Still, I'm curious to hear your thoughts on it - both in general and in regards to Joss specifically. I'm still sorting through it and checking myself down.
(Part of a bigger personal inquiry into how to gauge my artistic favorites against the behavior of creators.)
Final note: I don't care one way or another about Joss' credentials as a feminist. However, I do think he has created a number of female characters who were interesting and distinct and complex and had a lot of agency: Buffy, Willow, Faith, Cordy, Fred/Illyria, Zoe, Kaylee, Inara, Saffron, Adele, Whiskey.
I still value that because there are a lot of tv creators who don't or can't.
Weinstein belongs in prison. Without accusations from the women he slept with, I'd say Joss is deeply disappointing and I'd like to put my attention toward other creators and writers now.
and I'd like to put my attention toward other creators and writers now.
What if his power and patronage is what allows a woman of a color to become a showrunner?
Unsurprisingly, Plei's take on things mirrors my own.
The bloom has been off the rose for me since long before the info from Kai came to light (pretty much every interview Joss has done in the last decade has ratcheted my personal opinion down another notch—smug egotism does not play well with me even if it's allegedly in jest). But at the same time, he's responsible for the movie I most enjoyed in that decade. And if I rule out the work of everyone in Hollywood I find problematic, I'll be left with Keanu Reeves' acting, Pierce Brosnan's singing, and whatever Betty White is still healthy enough to do.

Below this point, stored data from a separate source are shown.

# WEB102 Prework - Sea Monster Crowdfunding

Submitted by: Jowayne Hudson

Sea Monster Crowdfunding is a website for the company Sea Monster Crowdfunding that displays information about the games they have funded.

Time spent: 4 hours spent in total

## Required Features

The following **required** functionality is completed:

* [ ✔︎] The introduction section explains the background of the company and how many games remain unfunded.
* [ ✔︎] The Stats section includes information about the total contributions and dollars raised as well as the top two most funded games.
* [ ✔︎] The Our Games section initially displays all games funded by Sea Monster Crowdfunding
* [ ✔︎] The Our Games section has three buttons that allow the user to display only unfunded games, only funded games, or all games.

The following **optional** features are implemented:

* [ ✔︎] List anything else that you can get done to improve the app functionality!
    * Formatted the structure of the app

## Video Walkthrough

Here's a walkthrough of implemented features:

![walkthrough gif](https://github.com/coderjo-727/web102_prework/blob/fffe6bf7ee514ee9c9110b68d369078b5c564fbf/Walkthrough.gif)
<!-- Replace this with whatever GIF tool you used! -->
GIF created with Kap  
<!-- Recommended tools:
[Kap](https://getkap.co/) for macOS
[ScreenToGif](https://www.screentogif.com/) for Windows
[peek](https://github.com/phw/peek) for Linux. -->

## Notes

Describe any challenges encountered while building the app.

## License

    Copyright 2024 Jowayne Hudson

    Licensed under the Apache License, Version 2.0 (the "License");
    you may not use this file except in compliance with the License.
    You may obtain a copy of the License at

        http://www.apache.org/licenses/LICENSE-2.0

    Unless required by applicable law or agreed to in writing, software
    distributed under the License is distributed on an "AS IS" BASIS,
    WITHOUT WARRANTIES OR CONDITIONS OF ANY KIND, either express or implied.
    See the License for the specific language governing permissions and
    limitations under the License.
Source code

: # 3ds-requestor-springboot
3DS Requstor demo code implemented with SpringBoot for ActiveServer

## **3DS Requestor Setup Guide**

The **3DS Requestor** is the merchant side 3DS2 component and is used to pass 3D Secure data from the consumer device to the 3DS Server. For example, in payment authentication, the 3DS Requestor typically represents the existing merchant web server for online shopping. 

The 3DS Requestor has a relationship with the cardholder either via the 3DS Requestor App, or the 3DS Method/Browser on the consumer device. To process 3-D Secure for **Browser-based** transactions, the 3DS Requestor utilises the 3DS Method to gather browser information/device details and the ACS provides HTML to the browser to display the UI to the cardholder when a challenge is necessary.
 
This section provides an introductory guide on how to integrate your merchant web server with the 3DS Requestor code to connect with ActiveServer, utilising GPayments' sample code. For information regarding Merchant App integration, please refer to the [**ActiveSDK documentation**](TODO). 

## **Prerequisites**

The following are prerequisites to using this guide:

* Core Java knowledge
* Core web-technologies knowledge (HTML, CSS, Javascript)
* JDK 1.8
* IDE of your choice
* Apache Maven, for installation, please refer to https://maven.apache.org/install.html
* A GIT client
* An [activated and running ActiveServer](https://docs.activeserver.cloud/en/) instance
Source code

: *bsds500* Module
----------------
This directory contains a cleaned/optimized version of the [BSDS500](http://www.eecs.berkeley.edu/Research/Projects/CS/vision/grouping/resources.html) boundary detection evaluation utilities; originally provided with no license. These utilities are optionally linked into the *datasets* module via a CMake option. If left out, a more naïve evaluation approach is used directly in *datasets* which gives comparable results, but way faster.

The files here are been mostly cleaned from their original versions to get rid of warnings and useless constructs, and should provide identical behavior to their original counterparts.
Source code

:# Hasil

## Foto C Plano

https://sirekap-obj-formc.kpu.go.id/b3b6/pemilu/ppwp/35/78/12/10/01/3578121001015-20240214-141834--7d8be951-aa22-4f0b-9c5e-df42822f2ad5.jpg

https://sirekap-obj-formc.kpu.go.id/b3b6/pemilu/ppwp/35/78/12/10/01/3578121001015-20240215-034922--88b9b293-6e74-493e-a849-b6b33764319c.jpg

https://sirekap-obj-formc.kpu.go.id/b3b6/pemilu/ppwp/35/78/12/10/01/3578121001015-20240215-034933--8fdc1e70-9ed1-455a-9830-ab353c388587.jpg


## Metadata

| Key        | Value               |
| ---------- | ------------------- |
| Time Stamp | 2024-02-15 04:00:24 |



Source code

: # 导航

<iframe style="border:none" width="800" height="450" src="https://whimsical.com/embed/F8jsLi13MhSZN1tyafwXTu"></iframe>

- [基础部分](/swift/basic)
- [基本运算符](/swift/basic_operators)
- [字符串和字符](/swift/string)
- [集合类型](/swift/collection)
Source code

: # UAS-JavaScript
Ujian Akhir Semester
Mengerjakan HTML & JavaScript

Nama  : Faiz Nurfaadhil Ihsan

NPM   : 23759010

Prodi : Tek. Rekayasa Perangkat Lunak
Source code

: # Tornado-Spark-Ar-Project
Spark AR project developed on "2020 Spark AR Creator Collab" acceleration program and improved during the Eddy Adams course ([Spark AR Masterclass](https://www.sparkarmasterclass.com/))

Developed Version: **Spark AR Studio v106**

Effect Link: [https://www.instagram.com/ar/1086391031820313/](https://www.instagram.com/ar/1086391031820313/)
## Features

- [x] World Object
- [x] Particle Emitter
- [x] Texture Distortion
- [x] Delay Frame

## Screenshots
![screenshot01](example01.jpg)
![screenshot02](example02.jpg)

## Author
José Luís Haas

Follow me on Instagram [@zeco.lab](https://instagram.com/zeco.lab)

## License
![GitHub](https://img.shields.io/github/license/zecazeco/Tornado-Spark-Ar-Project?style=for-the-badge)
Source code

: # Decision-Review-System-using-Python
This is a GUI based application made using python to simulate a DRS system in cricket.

What if his power and patronage is what allows a woman of a color to become a showrunner?
They already have with his SiL, as dull as I found the show when I was still watching AoS.
I think there are other people in Hollywood doing interesting things more to my current tastes and in part doing them by having a more diverse writing staff and those are the people who are going to be paving the way. Buffy was hugely important to me, as was Angel. They're a fixed part of my past. Whedon's work didn't really evolve as much as it could have, the unexamined affection for various and sundry problematic things that showed in Firefly just got more obvious as they continued to go unexamined and the world and social consciousness largely moved along.
See also: that god-awful Wonder Woman script that he still thinks was the goddamn bomb.
It's a shame: he's obviously talented, though his range isn't broad. But, intellectually, he's still as complacent as your typical man in his position, and that's left his work with a stale, trapped in the past quality.
(Also, specific to the Buffy reboot, Monica Owusu-Breen is already an established showrunner in her own right.)